Aim of the task
Filter the data for lines with the word "extension" and copy those lines.

Extracted data
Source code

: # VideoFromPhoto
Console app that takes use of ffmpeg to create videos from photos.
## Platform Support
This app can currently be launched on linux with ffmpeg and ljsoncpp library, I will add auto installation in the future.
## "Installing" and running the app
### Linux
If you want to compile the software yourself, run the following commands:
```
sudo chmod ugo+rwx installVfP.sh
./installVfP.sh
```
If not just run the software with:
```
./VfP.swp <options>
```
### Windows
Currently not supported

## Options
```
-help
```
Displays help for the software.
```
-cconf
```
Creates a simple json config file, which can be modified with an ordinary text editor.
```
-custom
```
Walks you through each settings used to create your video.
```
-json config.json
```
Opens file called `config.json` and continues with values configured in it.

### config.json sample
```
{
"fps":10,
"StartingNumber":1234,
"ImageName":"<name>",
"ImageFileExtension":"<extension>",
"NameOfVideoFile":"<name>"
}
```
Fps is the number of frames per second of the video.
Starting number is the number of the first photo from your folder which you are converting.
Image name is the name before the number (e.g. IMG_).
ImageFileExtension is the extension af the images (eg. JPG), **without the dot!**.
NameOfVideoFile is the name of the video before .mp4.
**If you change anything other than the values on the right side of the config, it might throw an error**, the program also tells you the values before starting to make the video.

Solution to the exercise
"ImageFileExtension":"<extension>",
ImageFileExtension is the extension af the images (eg. JPG), **without the dot!**.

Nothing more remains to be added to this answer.